He proposed that the Executive Authority provide the Committee with more regular reports of where they were in achieving the goals and outcomes of the APP. He requested clarity on how much had been saved on the travel and accommodation costs of Members because of the COVID-19 pandemic, and how the funds were being used. The Minister of Finance had talked about zero-based budgeting, which meant starting budgeting for Parliament as if it were a new institution. However, Parliament’s budget had been drawn up using incremental budgeting, where percentages were added every year. How was the Minister of Finance’s advice being considered? What amounts and programmes would Parliament require in its budget if this approach was adopted?

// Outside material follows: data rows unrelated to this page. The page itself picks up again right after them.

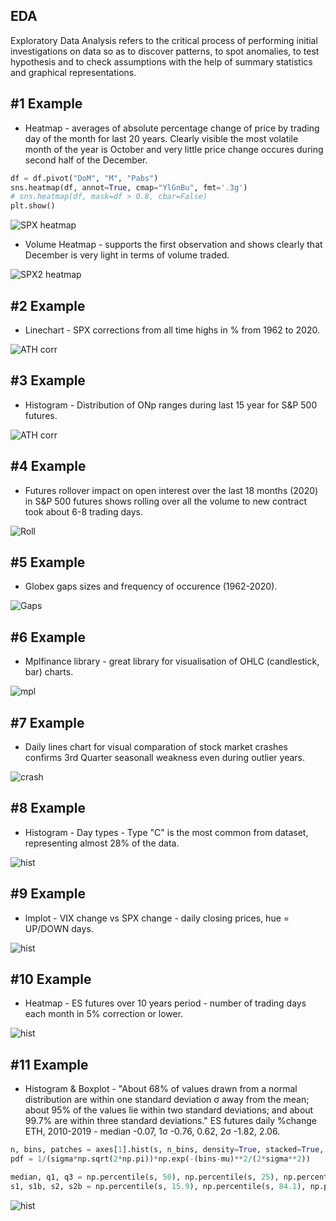 ## EDA
Exploratory Data Analysis refers to the critical process of performing initial investigations on data so as to discover patterns, to spot anomalies, to test hypothesis and to check assumptions with the help of summary statistics and graphical representations.

## #1 Example
* Heatmap - averages of absolute percentage change of price by trading day of the month for last 20 years. Clearly visible the most volatile month of the year is October and very little price change occures during second half of the December.
```python
df = df.pivot("DoM", "M", "Pabs")
sns.heatmap(df, annot=True, cmap="YlGnBu", fmt='.3g')
# sns.heatmap(df, mask=df > 0.8, cbar=False)
plt.show()
```
![SPX heatmap](https://github.com/vldmrmrv/ES-Exploratory-Data-Analysis-DataScience/blob/main/EDA_charts/000_Heatmap_DoM_v_M_Pabs.png)

* Volume Heatmap - supports the first observation and shows clearly that December is very light in terms of volume traded.

![SPX2 heatmap](https://github.com/vldmrmrv/ES-Exploratory-Data-Analysis-DataScience/blob/main/EDA_charts/012_heatmap_volume.png)

## #2 Example
* Linechart - SPX corrections from all time highs in % from 1962 to 2020.

![ATH corr](https://github.com/vldmrmrv/ES-Exploratory-Data-Analysis-DataScience/blob/main/EDA_charts/010_ATH_1962-2020.png)

## #3 Example
* Histogram - Distribution of ONp ranges during last 15 year for S&P 500 futures. 

![ATH corr](https://github.com/vldmrmrv/ES-Exploratory-Data-Analysis-DataScience/blob/main/EDA_charts/016_ONp%20histogram.png)

## #4 Example
* Futures rollover impact on open interest over the last 18 months (2020) in S&P 500 futures shows rolling over all the volume to new contract took about 6-8 trading days. 

![Roll](https://github.com/vldmrmrv/ES-Exploratory-Data-Analysis-DataScience/blob/main/EDA_charts/009_OIChange%20detailed.png)

## #5 Example
* Globex gaps sizes and frequency of occurence (1962-2020). 

![Gaps](https://github.com/vldmrmrv/ES-Exploratory-Data-Analysis-DataScience/blob/main/EDA_charts/014_gap_size%201962-2020.png)

## #6 Example
* Mplfinance library - great library for visualisation of OHLC (candlestick, bar) charts. 

![mpl](https://github.com/vldmrmrv/ES-studies-sample-DataScience/blob/main/008_mplfinance_print.png)

## #7 Example
* Daily lines chart for visual comparation of stock market crashes confirms 3rd Quarter seasonall weakness even during outlier years.

![crash](https://github.com/vldmrmrv/ES-studies-sample-DataScience/blob/main/007_crashes.png)

## #8 Example
* Histogram - Day types - Type "C" is the most common from dataset, representing almost 28% of the data.

![hist](https://github.com/vldmrmrv/ES-Exploratory-Data-Analysis-DataScience/blob/main/EDA_charts/008_Y_Wiwo_week_types.png)

## #9 Example
* lmplot - VIX change vs SPX change - daily closing prices, hue = UP/DOWN days.

![hist](https://github.com/vldmrmrv/ES-Exploratory-Data-Analysis-DataScience/blob/main/EDA_charts/018_SPXvsVIX.png)

## #10 Example
* Heatmap - ES futures over 10 years period - number of trading days each month in 5% correction or lower.

![hist](https://github.com/vldmrmrv/ES-Exploratory-Data-Analysis-DataScience/blob/main/EDA_charts/019_below_5.png)

## #11 Example
* Histogram & Boxplot - "About 68% of values drawn from a normal distribution are within one standard deviation σ away from the mean; about 95% of the values lie within two standard deviations; and about 99.7% are within three standard deviations." ES futures daily %change ETH, 2010-2019 - median -0.07, 1σ -0.76, 0.62, 2σ -1.82, 2.06.
```python
n, bins, patches = axes[1].hist(s, n_bins, density=True, stacked=True, alpha=.1, edgecolor='black')
pdf = 1/(sigma*np.sqrt(2*np.pi))*np.exp(-(bins-mu)**2/(2*sigma**2))

median, q1, q3 = np.percentile(s, 50), np.percentile(s, 25), np.percentile(s, 75)
s1, s1b, s2, s2b = np.percentile(s, 15.9), np.percentile(s, 84.1), np.percentile(s, 2.3), np.percentile(s, 97.7)
```

![hist](https://github.com/vldmrmrv/ES-Exploratory-Data-Analysis-DataScience/blob/main/EDA_charts/020_ES_pdf.png)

Ms O Maotwe (EFF) referred to the reduction of 3.6% in each budget of the five programmes of Parliament. This showed that there had been no intelligence involved in choosing what amounts to cut from the budget of whichever programme. Parliament must apply its mind to how it allocated the budget cuts. It was unacceptable to just cut 3.6% across the board, regardless of the content of the programme. The information communication technology (ICT) infrastructure of Parliament must be given extra attention because of the heavy reliance thereon by the Members and Parliamentary staff. The COVID-19 pandemic had caused serious disruptions, and it was imperative that funds were allocated to programmes and infrastructure that would ease the way of Members and staff to adapt to new ways of doing things. Parliament was learning to be more efficient and this should not be hindered by budget cuts that were made across the board, regardless of the importance of each programme in comparison with others. The funding of Parliament must be reallocated and reprioritised according to the current needs.

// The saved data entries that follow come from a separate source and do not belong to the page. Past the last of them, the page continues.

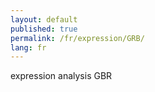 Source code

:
 ```yaml
---
layout: default
published: true
permalink: /fr/expression/GRB/
lang: fr
---
```


expression analysis GBR
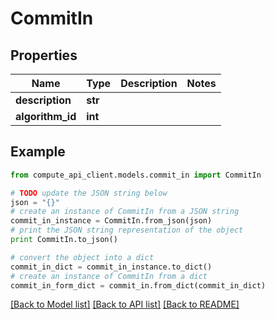 # CommitIn


## Properties
Name | Type | Description | Notes
------------ | ------------- | ------------- | -------------
**description** | **str** |  | 
**algorithm_id** | **int** |  | 

## Example

```python
from compute_api_client.models.commit_in import CommitIn

# TODO update the JSON string below
json = "{}"
# create an instance of CommitIn from a JSON string
commit_in_instance = CommitIn.from_json(json)
# print the JSON string representation of the object
print CommitIn.to_json()

# convert the object into a dict
commit_in_dict = commit_in_instance.to_dict()
# create an instance of CommitIn from a dict
commit_in_form_dict = commit_in.from_dict(commit_in_dict)
```
[[Back to Model list]](../README.md#documentation-for-models) [[Back to API list]](../README.md#documentation-for-api-endpoints) [[Back to README]](../README.md)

She expressed her support for the point raised by Members that advocated Parliament needing to consider using a more accessible non-DSTV channel for the public that was easier to access for communities. It was important that the PBO consider cutting unnecessary costs, such as eliminating the need for disinfecting the parliamentary buildings that had arisen because of unnecessary access by Members and staff, who could work from home using virtual platforms. During the COVID-19 pandemic, it was paramount that unnecessary expenditure be curbed.

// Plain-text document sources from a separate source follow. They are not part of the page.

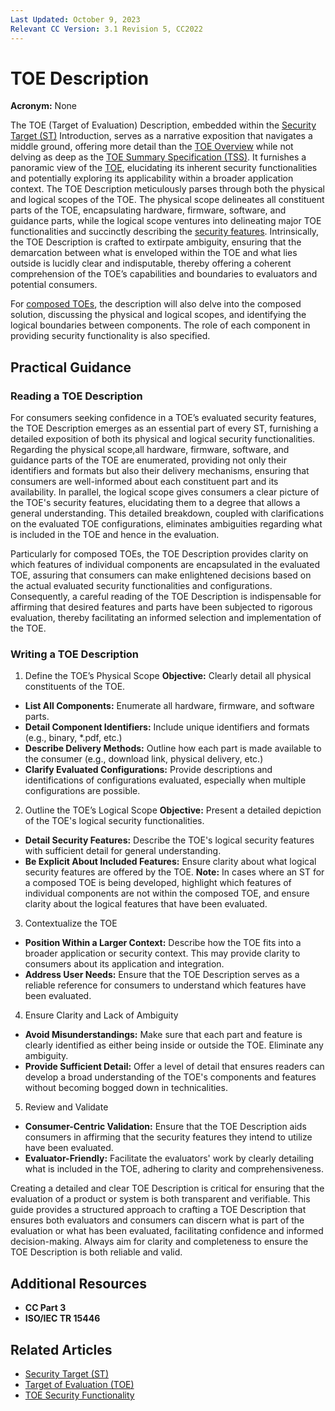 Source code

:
 ```yaml
---
Last Updated: October 9, 2023
Relevant CC Version: 3.1 Revision 5, CC2022
---
```


# TOE Description

**Acronym:** None

The TOE (Target of Evaluation) Description, embedded within the [Security Target (ST)](./SecurityTarget.md) Introduction, serves as a narrative exposition that navigates a middle ground, offering more detail than the [TOE Overview](./TOEOverview.md) while not delving as deep as the [TOE Summary Specification (TSS)](./TOESummarySpecification.md). It furnishes a panoramic view of the [TOE](./TargetofEvaluation.md), elucidating its inherent security functionalities and potentially exploring its applicability within a broader application context. The TOE Description meticulously parses through both the physical and logical scopes of the TOE. The physical scope delineates all constituent parts of the TOE, encapsulating hardware, firmware, software, and guidance parts, while the logical scope ventures into delineating major TOE functionalities and succinctly describing the [security features](./TOESecurityFunctionality.md). Intrinsically, the TOE Description is crafted to extirpate ambiguity, ensuring that the demarcation between what is enveloped within the TOE and what lies outside is lucidly clear and indisputable, thereby offering a coherent comprehension of the TOE’s capabilities and boundaries to evaluators and potential consumers.

For [composed TOEs](./ComposedTOE.md), the description will also delve into the composed solution, discussing the physical and logical scopes, and identifying the logical boundaries between components. The role of each component in providing security functionality is also specified.

## Practical Guidance

### Reading a TOE Description

For consumers seeking confidence in a TOE’s evaluated security features, the TOE Description emerges as an essential part of every ST, furnishing a detailed exposition of both its physical and logical security functionalities. Regarding the physical scope,all hardware, firmware, software, and guidance parts of the TOE are enumerated, providing not only their identifiers and formats but also their delivery mechanisms, ensuring that consumers are well-informed about each constituent part and its availability. 
In parallel, the logical scope gives consumers a clear picture of the TOE's security features, elucidating them to a degree that allows a general understanding. 
This detailed breakdown, coupled with clarifications on the evaluated TOE configurations, eliminates ambiguities regarding what is included in the TOE and hence in the evaluation. 

Particularly for composed TOEs, the TOE Description provides clarity on which features of individual components are encapsulated in the evaluated TOE, assuring that consumers can make enlightened decisions based on the actual evaluated security functionalities and configurations. Consequently, a careful reading of the TOE Description is indispensable for affirming that desired features and parts have been subjected to rigorous evaluation, thereby facilitating an informed selection and implementation of the TOE.

### Writing a TOE Description

1. Define the TOE’s Physical Scope 
**Objective:** Clearly detail all physical constituents of the TOE.
- **List All Components:** Enumerate all hardware, firmware, and software parts.
- **Detail Component Identifiers:** Include unique identifiers and formats (e.g., binary, *.pdf, etc.)
- **Describe Delivery Methods:** Outline how each part is made available to the consumer (e.g., download link, physical delivery, etc.)
- **Clarify Evaluated Configurations:** Provide descriptions and identifications of configurations evaluated, especially when multiple configurations are possible.
2. Outline the TOE’s Logical Scope
**Objective:** Present a detailed depiction of the TOE's logical security functionalities.
- **Detail Security Features:** Describe the TOE's logical security features with sufficient detail for general understanding.
- **Be Explicit About Included Features:** Ensure clarity about what logical security features are offered by the TOE.
**Note:** In cases where an ST for a composed TOE is being developed, highlight which features of individual components are not within the composed TOE, and ensure clarity about the logical features that have been evaluated.
3. Contextualize the TOE
- **Position Within a Larger Context:** Describe how the TOE fits into a broader application or security context. This may provide clarity to consumers about its application and integration.
- **Address User Needs:** Ensure that the TOE Description serves as a reliable reference for consumers to understand which features have been evaluated.
4. Ensure Clarity and Lack of Ambiguity
- **Avoid Misunderstandings:** Make sure that each part and feature is clearly identified as either being inside or outside the TOE. Eliminate any ambiguity.
- **Provide Sufficient Detail:** Offer a level of detail that ensures readers can develop a broad understanding of the TOE's components and features without becoming bogged down in technicalities.
5. Review and Validate
- **Consumer-Centric Validation:** Ensure that the TOE Description aids consumers in affirming that the security features they intend to utilize have been evaluated.
- **Evaluator-Friendly:** Facilitate the evaluators' work by clearly detailing what is included in the TOE, adhering to clarity and comprehensiveness.

Creating a detailed and clear TOE Description is critical for ensuring that the evaluation of a product or system is both transparent and verifiable. This guide provides a structured approach to crafting a TOE Description that ensures both evaluators and consumers can discern what is part of the evaluation or what has been evaluated, facilitating confidence and informed decision-making. Always aim for clarity and completeness to ensure the TOE Description is both reliable and valid.


## Additional Resources

- **CC Part 3**
- **ISO/IEC TR 15446**

## Related Articles

- [Security Target (ST)](./SecurityTarget.md)
- [Target of Evaluation (TOE)](./TargetofEvaluation.md)
- [TOE Security Functionality](./TOESecurityFunctionality.md)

Ms R Lesoma (ANC) stressed the need to have a dual participatory democracy methodology that could be applied to address the needs of the public, who had to compete with buying data against fulfilling basic household needs. What progress was Parliament making to ensure the capacity-building of Members went ahead using e-training or other virtual platforms?
Mr T Brauteseth (DA, KwaZulu-Natal) commented that research staff should not summarise documents, but should conduct in-depth analytical research that was of use to the Committee. The current policy priorities of the Sixth Parliament were due to be realised in 2024, which meant that only the Seventh Parliament would be able to evaluate the outcome and progress of the work they were doing now. The priorities scheduled to be achieved by 2030 were problematic, as it was not even the Seventh Parliament that would be able to evaluate their success. The Committee and its Members would not be able to evaluate the effectiveness of the APP and the current progress made. Distant policy priorities were problematic as they did not allow for effective evaluation by the oversight Committees tasked with monitoring their progress. He proposed that the Committee consider requiring the parliamentary researchers to provide biannual reviews of the progress in terms of the policy and strategic priorities of the Sixth Parliament.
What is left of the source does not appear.